İşte Tanıl Karakuş kaleminden Yıldırım Demirci yazısı:

Siyaset ve sendika çevrelerinde çok yol ayrılıkları gördü bu ülke. Ayrılıklar gördü, kavgalar gördü, dönmeler, dönekler gördü. Ancak böylesine vefasızlığı, kadir kıymet bilmezliği, hadsizliği ve seviyesizliği görmedi. İftiranın, yalanın, çarpıtmanın, hedef göstermenin de bir sınırı, seviyesi, izanı olmalıydı.

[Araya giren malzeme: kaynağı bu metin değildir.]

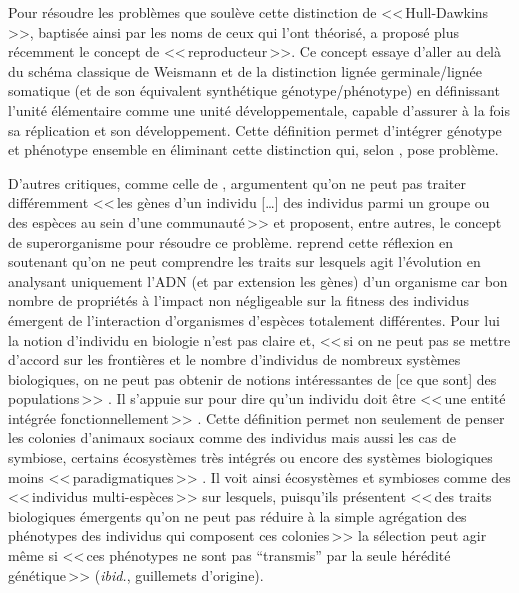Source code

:Pour résoudre les problèmes que soulève cette distinction de <<\,Hull-Dawkins\,>>, baptisée ainsi par les noms de ceux qui l'ont théorisé, \cite{griesemer2000reproductionandthereductionofgenetics} a proposé plus récemment le concept de <<\,reproducteur\,>>. Ce concept essaye d'aller au delà du schéma classique de Weismann et de la distinction lignée germinale/lignée somatique (et de son équivalent synthétique génotype/phénotype) en définissant l'unité élémentaire comme une unité développementale, capable d'assurer à la fois sa réplication et son développement. Cette définition permet d'intégrer génotype et phénotype ensemble en éliminant cette distinction qui, selon \cite{griesemer2000reproductionandthereductionofgenetics,griesemer2002whatisepiaboutepigenetics}, pose problème. 

D'autres critiques, comme celle de \cite{wilson1989revivingsuperorganism}, argumentent qu'on ne peut pas traiter différemment <<\,les gènes d'un individu [\ldots] des individus parmi un groupe ou des espèces au sein d'une communauté\,>> et proposent, entre autres, le concept de superorganisme pour résoudre ce problème. \cite{bouchard2009understandingcolonialtraitsusingsymbiosisresearchandecosystemecology,bouchard2011darwinismwithoutpopulationsamoreinclusiveunderstandingofsotf} reprend cette réflexion en soutenant qu'on ne peut comprendre les traits sur lesquels agit l'évolution en analysant uniquement l'ADN (et par extension les gènes) d'un organisme car bon nombre de propriétés à l'impact non négligeable sur la fitness des individus émergent de l'interaction d'organismes d'espèces totalement différentes. Pour lui la notion d'individu en biologie n'est pas claire et, <<\,si on ne peut pas se mettre d'accord sur les frontières et le nombre d'individus de nombreux systèmes biologiques, on ne peut pas obtenir de notions intéressantes de [ce que sont] des populations\,>> \citep[p.~17]{bouchard2011darwinismwithoutpopulationsamoreinclusiveunderstandingofsotf}. Il s'appuie sur \cite{wilson1989revivingsuperorganism} pour dire qu'un individu doit être <<\,une entité intégrée fonctionnellement\,>> \citep[p.~3]{bouchard2009understandingcolonialtraitsusingsymbiosisresearchandecosystemecology}. Cette définition permet non seulement de penser les colonies d'animaux sociaux comme des individus mais aussi les cas de symbiose, certains écosystèmes très intégrés ou encore des systèmes biologiques moins <<\,paradigmatiques\,>> \citep{bouchard2009understandingcolonialtraitsusingsymbiosisresearchandecosystemecology,bouchard2011darwinismwithoutpopulationsamoreinclusiveunderstandingofsotf}. Il voit ainsi écosystèmes et symbioses comme des <<\,individus multi-espèces\,>> \citep[p.~10]{bouchard2009understandingcolonialtraitsusingsymbiosisresearchandecosystemecology} sur lesquels, puisqu'ils présentent <<\,des traits biologiques émergents qu'on ne peut pas réduire à la simple agrégation des phénotypes des individus qui composent ces colonies\,>> la sélection peut agir même si <<\,ces phénotypes ne sont pas ``transmis'' par la seule hérédité génétique\,>> (\emph{ibid.}, guillemets d'origine).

Kimdir bu Yıldırım Demirci? Yıldırım Demirci, yazdıklarından da anlaşıldığı gibi kimsenin olmadığı zamanlarda, kuruluş günlerinde rahmetli M. Akif İnan’ın Tuzla temsilciliğini kurmakla görevlendirdiği kişi. Anlaşılan o ki “kimse yokken” verilen bu geçici görevlendirmenin bedelini, yıllar içinde sendika yöneticileri Yıldırım Demirci’ye bir türlü ödeyememiş!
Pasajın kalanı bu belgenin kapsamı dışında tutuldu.